▶ _REQUIREMENT_:
For the entries below, print exactly the lines between the line holding "support player skill" and the line holding "game developers).\\ \hline", inclusive, and nothing else.

=== Begin Enclosure ===

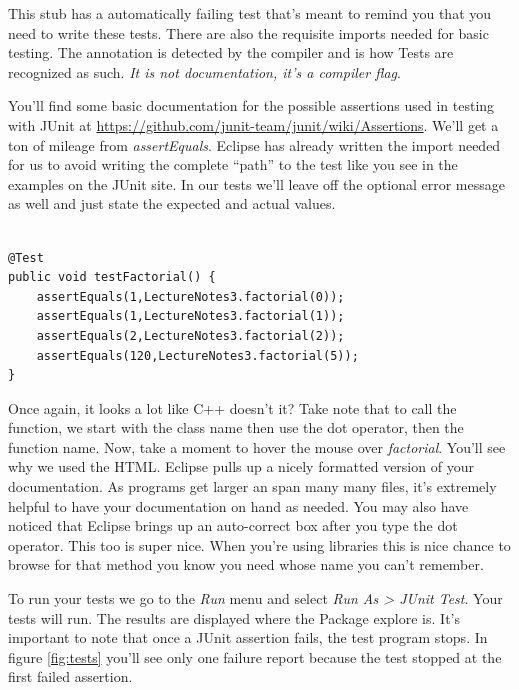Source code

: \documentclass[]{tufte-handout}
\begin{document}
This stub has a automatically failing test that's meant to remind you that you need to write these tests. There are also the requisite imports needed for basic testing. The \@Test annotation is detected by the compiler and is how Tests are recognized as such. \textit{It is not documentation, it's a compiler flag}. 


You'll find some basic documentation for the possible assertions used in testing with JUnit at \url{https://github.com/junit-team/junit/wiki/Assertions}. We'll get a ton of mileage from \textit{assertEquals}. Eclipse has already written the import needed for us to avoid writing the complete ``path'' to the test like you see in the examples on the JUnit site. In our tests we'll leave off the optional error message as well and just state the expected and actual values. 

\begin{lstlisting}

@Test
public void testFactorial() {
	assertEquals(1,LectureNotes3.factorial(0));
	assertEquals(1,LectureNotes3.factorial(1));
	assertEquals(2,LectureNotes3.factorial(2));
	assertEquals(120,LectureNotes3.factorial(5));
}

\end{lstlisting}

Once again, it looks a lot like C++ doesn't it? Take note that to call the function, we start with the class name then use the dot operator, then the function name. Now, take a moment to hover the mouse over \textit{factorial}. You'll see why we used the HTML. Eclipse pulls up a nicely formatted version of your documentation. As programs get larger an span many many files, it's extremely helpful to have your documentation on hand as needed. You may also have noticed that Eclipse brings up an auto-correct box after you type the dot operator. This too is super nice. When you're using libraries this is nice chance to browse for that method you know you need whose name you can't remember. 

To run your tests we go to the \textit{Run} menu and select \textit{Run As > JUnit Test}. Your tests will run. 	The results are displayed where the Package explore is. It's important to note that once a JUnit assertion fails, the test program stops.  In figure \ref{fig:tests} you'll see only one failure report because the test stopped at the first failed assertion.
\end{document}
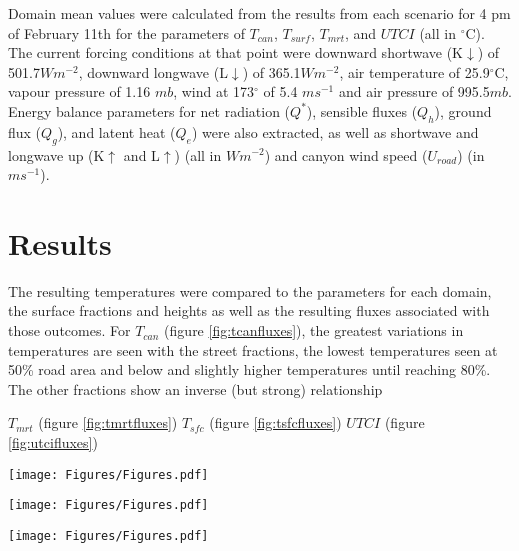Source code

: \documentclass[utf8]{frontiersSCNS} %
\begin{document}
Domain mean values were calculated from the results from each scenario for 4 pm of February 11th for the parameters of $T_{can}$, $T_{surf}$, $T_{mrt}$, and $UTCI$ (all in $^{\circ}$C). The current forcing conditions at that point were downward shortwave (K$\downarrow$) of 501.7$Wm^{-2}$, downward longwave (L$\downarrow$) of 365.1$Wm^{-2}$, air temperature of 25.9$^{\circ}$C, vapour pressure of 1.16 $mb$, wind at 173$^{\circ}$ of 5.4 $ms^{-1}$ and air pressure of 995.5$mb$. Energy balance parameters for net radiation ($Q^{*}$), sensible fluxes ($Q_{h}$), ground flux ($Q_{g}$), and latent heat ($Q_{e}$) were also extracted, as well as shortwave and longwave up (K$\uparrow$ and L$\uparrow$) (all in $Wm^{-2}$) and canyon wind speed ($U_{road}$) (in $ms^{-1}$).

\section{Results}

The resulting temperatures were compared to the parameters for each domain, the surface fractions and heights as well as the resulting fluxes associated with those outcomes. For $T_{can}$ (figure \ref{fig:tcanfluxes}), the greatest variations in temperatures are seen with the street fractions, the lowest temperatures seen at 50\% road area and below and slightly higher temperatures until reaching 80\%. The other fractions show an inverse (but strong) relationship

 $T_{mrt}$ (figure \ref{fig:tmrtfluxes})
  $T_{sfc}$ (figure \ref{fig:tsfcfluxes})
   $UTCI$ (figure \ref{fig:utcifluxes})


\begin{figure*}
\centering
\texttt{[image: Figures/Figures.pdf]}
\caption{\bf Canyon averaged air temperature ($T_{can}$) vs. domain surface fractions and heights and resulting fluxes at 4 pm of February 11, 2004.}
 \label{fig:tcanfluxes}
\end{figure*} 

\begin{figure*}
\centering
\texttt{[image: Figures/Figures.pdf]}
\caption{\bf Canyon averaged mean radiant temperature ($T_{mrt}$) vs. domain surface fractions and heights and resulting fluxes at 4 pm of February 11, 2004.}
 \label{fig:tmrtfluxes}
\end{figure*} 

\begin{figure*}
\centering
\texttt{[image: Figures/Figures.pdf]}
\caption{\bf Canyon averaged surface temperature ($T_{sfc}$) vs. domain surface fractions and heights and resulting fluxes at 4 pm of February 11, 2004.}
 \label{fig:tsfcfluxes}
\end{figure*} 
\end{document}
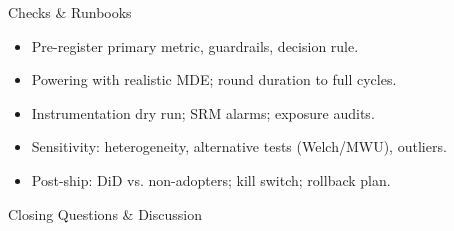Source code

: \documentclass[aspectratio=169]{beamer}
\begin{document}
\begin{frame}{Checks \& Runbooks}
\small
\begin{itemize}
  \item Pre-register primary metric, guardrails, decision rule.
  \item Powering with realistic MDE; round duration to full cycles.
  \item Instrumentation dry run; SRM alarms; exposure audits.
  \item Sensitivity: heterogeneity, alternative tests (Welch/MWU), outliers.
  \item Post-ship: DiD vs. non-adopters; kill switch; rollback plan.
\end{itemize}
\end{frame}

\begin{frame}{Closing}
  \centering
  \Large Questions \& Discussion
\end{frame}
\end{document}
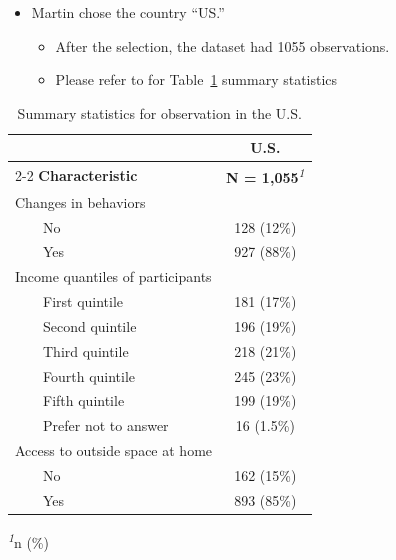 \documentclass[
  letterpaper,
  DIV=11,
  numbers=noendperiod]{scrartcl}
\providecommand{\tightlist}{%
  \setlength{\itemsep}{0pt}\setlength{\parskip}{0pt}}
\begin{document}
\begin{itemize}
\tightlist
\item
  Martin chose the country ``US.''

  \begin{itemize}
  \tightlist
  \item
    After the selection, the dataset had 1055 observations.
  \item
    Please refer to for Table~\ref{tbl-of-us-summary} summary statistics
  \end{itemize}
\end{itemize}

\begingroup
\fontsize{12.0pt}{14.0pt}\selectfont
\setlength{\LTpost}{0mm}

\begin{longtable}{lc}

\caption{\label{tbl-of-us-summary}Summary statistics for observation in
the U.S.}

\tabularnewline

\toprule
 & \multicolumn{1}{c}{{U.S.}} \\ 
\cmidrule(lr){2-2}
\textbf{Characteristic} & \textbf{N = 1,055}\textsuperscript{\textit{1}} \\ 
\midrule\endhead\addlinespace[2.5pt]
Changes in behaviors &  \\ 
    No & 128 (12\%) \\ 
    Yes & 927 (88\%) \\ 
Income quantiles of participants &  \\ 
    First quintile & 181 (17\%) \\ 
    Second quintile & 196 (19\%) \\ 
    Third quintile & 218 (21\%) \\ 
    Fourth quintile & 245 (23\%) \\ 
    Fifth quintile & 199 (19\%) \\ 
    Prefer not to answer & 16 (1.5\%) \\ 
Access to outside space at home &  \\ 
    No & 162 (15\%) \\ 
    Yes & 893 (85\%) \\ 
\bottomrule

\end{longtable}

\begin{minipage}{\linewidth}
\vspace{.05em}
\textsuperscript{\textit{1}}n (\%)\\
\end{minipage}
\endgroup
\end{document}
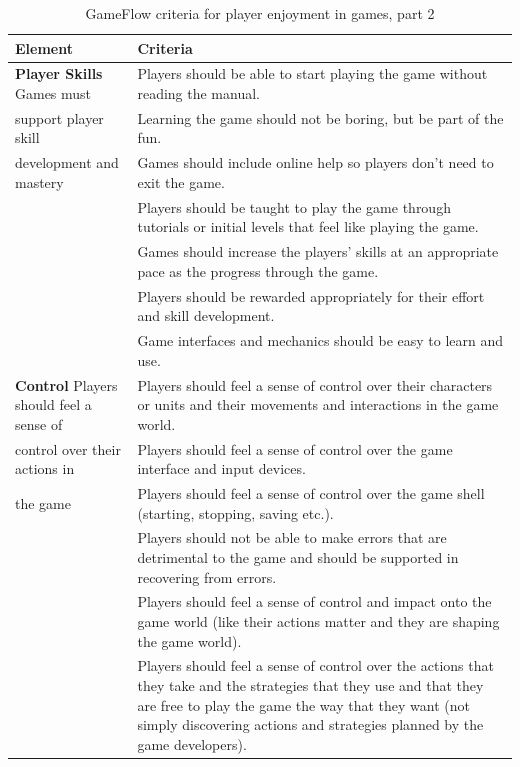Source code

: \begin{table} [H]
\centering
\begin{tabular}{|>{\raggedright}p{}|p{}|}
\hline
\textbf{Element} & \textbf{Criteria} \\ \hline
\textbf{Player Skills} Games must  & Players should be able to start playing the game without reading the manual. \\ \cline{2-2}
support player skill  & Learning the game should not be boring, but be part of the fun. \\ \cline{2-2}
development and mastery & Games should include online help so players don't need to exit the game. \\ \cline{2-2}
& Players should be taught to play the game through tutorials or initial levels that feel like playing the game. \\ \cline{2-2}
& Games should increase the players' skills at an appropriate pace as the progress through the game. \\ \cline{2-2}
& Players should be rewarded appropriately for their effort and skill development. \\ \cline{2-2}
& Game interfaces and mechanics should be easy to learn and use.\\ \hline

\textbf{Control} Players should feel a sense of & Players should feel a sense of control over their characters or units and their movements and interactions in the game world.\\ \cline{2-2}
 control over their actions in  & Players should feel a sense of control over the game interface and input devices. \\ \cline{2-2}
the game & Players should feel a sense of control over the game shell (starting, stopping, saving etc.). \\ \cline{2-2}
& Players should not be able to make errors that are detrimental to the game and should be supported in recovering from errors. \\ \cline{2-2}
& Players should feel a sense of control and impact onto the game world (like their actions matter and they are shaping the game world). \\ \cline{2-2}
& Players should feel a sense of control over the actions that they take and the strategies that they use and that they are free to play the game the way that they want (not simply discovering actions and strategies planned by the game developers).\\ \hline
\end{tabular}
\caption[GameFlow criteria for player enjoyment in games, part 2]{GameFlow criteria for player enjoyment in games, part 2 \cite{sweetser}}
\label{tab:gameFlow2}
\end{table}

=== End Enclosure ===

▶ _TASK SOLUTION_:
support player skill  & Learning the game should not be boring, but be part of the fun. \\ \cline{2-2}
development and mastery & Games should include online help so players don't need to exit the game. \\ \cline{2-2}
& Players should be taught to play the game through tutorials or initial levels that feel like playing the game. \\ \cline{2-2}
& Games should increase the players' skills at an appropriate pace as the progress through the game. \\ \cline{2-2}
& Players should be rewarded appropriately for their effort and skill development. \\ \cline{2-2}
& Game interfaces and mechanics should be easy to learn and use.\\ \hline

\textbf{Control} Players should feel a sense of & Players should feel a sense of control over their characters or units and their movements and interactions in the game world.\\ \cline{2-2}
 control over their actions in  & Players should feel a sense of control over the game interface and input devices. \\ \cline{2-2}
the game & Players should feel a sense of control over the game shell (starting, stopping, saving etc.). \\ \cline{2-2}
& Players should not be able to make errors that are detrimental to the game and should be supported in recovering from errors. \\ \cline{2-2}
& Players should feel a sense of control and impact onto the game world (like their actions matter and they are shaping the game world). \\ \cline{2-2}
& Players should feel a sense of control over the actions that they take and the strategies that they use and that they are free to play the game the way that they want (not simply discovering actions and strategies planned by the game developers).\\ \hline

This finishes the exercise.